Regarding the interaction between theophylline and clarithromycin, von Rosensteli and Adam (1995) have reported that there is a slight increase in serum concentration of theophylline AUC and a 16.4% decrease in theophylline clearance with concurrent administration of both drugs. Supportive evidence has been reported by Gillum et al. (1996). Taking their reports (von Rosensteli and Adam, 1995; Gillum et al., 1996) and our inhibition experiment into consideration, theophylline-clarithromycin interaction would be rare, or if it occurred, such interaction may not be mediated by hOat2. Further study is required.

The expression of Oat isoforms (Oat1–Oat3) exhibits a sex difference in rats and mice (Buist et al., 2002; Kobayashi et al., 2002a,b; Buist and Klaassen, 2004). Rat Oat2 in the liver is expressed at a higher level in male rats than in females (Buist et al., 2002; Kobayashi et al., 2002a), whereas mOat2 mRNA of the liver is detected predominantly in females rather than in males (Kobayashi et al., 2002b). Recently, Buist and Klaassen (2004) have extensively investigated the theory that there is no sex-related differential gene expression of mOat2 in the liver using branched DNA analysis. Although there are no reports concerning the gender-related differential expression of hOat2 mRNA in the liver of men and women, Nafziger and Bertino (1989) have reported that theophylline is cleared significantly higher in women than in men, suggesting that such sex-dependent theophylline clearance might be caused by the differential gene expression of hOat2 between men and women. In this respect, additional study is needed.

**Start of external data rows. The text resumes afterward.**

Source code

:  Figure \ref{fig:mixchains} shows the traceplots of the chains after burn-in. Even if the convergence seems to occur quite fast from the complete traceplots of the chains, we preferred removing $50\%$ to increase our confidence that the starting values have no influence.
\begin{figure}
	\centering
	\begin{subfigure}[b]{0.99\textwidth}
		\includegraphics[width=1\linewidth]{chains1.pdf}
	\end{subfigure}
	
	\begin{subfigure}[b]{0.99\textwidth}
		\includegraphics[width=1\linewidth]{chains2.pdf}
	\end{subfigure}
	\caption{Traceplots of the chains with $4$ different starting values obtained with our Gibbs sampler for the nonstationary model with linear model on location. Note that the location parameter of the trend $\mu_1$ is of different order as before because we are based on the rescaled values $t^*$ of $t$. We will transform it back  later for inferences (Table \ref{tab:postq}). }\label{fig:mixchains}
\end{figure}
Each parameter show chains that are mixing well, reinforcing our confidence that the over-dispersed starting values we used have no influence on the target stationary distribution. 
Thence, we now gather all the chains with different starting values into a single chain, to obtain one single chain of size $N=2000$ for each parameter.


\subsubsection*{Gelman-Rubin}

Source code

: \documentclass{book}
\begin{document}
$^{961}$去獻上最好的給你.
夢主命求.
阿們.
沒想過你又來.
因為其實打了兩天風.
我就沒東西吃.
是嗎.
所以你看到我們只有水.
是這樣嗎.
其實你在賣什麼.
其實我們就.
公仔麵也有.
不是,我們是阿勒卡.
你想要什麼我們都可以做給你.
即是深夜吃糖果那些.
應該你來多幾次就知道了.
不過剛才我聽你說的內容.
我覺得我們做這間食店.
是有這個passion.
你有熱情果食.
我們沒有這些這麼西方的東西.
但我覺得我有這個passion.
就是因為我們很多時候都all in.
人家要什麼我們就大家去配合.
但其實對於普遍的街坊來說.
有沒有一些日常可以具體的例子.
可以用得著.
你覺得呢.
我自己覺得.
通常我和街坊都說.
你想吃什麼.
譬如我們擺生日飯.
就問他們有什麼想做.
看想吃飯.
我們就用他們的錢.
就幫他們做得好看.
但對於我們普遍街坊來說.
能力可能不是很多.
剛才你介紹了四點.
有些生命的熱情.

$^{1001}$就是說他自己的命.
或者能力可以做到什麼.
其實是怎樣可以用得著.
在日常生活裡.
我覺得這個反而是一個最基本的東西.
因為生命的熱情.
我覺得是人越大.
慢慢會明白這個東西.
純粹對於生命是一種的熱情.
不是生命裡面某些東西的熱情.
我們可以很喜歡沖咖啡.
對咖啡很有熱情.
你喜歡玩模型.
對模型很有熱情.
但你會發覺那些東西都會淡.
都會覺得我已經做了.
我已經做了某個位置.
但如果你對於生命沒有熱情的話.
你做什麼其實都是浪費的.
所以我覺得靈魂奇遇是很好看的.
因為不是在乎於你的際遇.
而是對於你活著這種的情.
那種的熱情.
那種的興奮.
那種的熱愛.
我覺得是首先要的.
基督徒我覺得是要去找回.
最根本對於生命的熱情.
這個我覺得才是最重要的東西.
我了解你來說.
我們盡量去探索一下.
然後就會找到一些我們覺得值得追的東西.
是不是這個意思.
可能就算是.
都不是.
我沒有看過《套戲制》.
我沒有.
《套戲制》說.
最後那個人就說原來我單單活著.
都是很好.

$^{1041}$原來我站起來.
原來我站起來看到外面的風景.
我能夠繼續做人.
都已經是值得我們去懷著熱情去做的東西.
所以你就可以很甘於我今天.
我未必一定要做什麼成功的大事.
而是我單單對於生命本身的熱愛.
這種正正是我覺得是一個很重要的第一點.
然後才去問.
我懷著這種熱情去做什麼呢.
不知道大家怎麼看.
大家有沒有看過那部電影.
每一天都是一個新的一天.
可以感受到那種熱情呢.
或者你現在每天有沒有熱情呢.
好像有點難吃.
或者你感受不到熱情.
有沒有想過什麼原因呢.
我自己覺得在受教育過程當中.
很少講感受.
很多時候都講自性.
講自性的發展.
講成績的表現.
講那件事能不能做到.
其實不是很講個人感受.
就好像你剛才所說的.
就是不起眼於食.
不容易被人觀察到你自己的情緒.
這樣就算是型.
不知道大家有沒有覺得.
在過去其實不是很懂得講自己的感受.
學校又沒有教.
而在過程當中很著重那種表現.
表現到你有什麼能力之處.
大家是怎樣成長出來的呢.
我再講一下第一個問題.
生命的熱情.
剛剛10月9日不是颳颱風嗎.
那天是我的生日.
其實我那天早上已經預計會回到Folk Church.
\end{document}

In conclusion, our paper is the first report concerning the possible involvement of hOat2 on theophylline-erythromycin interaction. Our present findings, therefore, indicate that hOat2 may, at least partly, be involved in the interaction of theophylline with erythromycin at the sinusoidal membrane of the human liver. It would be interesting to elucidate whether other transporters such as OATP1B1, 1B3, and 2B1 (Kool et al., 1999; Hagenbuch and Meier, 2004) are also involved in the theophylline-erythromycin interaction.